Your task is to retype the lines from the opening of the material through the line that includes "negocio (ej. RU-01).". Do not copy the pictures.

-*-

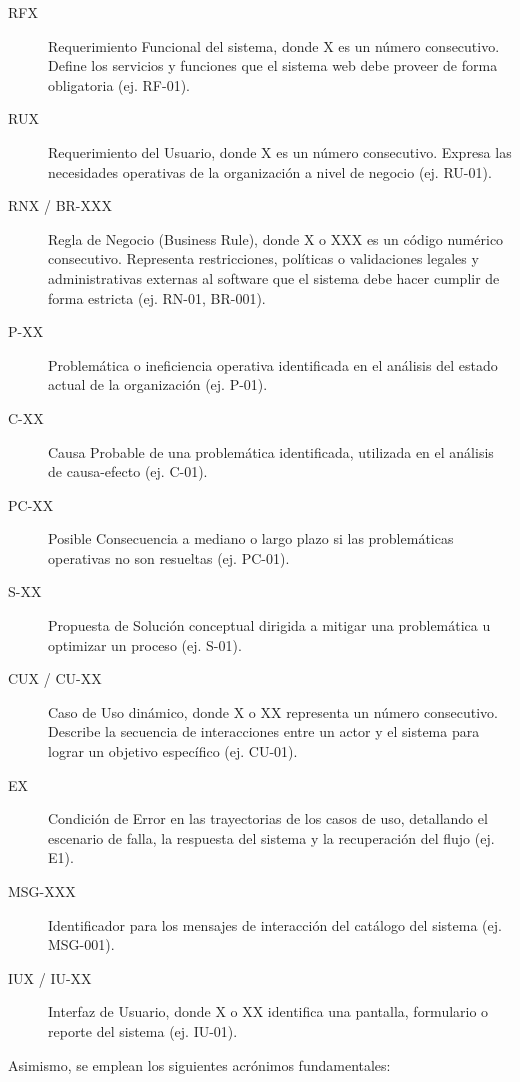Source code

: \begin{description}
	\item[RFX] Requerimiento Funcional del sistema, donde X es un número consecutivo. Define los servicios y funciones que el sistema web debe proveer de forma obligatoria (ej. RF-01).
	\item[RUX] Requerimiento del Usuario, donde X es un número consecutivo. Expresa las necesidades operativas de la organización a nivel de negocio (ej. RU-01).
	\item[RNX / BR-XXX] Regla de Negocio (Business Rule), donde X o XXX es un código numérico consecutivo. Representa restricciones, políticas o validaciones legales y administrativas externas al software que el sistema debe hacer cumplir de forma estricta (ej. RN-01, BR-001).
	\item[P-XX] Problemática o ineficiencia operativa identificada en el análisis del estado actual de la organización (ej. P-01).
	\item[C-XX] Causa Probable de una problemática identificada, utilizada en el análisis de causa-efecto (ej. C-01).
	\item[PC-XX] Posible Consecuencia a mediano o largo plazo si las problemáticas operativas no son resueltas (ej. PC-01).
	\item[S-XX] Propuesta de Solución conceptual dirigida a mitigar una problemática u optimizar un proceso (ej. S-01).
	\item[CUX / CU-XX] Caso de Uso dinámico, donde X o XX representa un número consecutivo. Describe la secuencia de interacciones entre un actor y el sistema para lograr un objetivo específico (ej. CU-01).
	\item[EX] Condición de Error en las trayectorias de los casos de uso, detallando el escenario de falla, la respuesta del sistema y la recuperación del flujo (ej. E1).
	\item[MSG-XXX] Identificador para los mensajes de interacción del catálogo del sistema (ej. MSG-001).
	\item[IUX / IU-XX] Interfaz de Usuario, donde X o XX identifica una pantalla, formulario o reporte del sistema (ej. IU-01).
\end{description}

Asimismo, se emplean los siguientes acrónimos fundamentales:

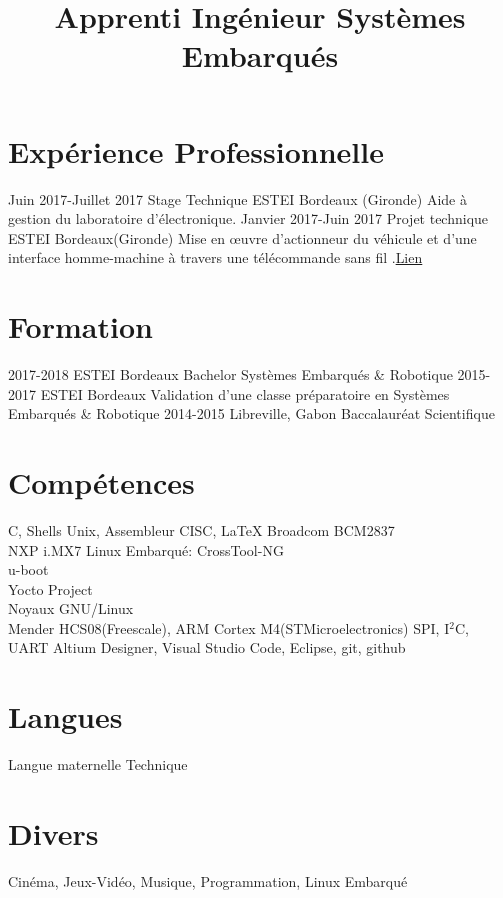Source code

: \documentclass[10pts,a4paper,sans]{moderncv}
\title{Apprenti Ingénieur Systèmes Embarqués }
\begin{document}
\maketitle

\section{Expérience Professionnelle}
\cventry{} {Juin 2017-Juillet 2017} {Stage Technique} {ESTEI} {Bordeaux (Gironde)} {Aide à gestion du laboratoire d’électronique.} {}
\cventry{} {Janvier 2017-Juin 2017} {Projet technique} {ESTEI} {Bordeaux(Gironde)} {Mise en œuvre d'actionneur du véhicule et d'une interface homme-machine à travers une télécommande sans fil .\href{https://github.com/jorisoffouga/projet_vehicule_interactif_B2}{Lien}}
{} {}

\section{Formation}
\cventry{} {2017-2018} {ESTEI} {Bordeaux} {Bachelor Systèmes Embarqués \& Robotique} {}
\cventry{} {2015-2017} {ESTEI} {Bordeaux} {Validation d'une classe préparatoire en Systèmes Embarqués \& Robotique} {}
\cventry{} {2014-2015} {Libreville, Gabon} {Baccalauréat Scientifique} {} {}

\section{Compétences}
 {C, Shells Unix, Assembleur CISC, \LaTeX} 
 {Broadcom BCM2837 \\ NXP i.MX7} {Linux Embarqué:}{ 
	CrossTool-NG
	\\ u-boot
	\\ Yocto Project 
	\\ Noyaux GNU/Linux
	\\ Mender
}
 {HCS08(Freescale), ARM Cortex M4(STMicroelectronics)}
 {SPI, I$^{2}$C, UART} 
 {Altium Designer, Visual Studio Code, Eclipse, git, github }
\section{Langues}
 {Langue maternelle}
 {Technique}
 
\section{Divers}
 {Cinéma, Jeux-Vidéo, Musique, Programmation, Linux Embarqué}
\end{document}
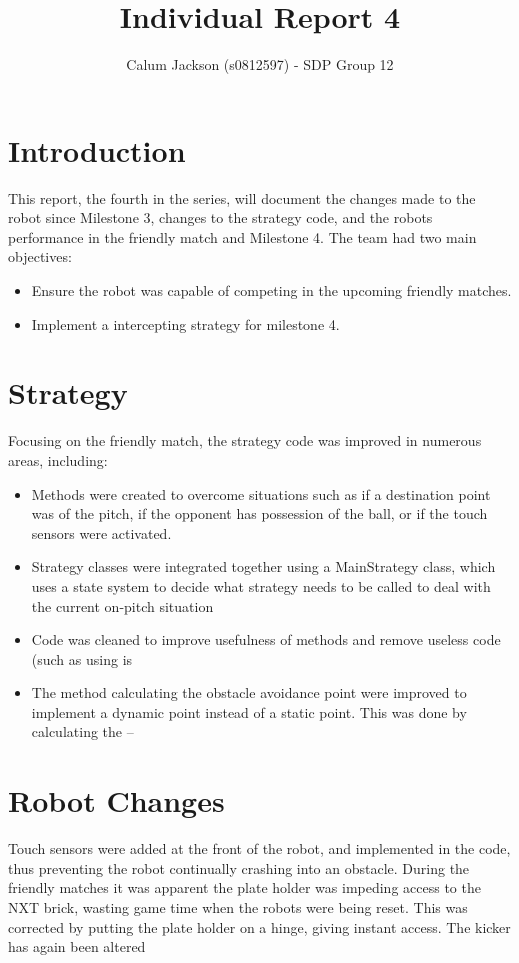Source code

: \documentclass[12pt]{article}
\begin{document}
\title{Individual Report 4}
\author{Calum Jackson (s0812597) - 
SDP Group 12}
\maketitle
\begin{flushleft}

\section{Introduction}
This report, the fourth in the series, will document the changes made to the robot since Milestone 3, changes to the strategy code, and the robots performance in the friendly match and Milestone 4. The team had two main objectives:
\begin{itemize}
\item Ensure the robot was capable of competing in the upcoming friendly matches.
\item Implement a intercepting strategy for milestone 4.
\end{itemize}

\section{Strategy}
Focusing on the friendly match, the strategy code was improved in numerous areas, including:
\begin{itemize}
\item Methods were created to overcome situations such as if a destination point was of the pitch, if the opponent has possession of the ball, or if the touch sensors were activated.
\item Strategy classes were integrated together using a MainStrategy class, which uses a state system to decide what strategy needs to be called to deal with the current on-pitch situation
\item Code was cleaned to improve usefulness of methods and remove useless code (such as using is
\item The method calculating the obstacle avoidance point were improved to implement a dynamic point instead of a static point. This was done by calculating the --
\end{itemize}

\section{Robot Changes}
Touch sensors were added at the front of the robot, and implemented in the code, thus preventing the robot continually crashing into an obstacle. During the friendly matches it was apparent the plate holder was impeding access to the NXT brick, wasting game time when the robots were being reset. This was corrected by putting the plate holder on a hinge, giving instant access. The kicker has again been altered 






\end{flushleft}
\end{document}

-*-

• EXERCISE SOLUTION
Source code

: \begin{description}
	\item[RFX] Requerimiento Funcional del sistema, donde X es un número consecutivo. Define los servicios y funciones que el sistema web debe proveer de forma obligatoria (ej. RF-01).
	\item[RUX] Requerimiento del Usuario, donde X es un número consecutivo. Expresa las necesidades operativas de la organización a nivel de negocio (ej. RU-01).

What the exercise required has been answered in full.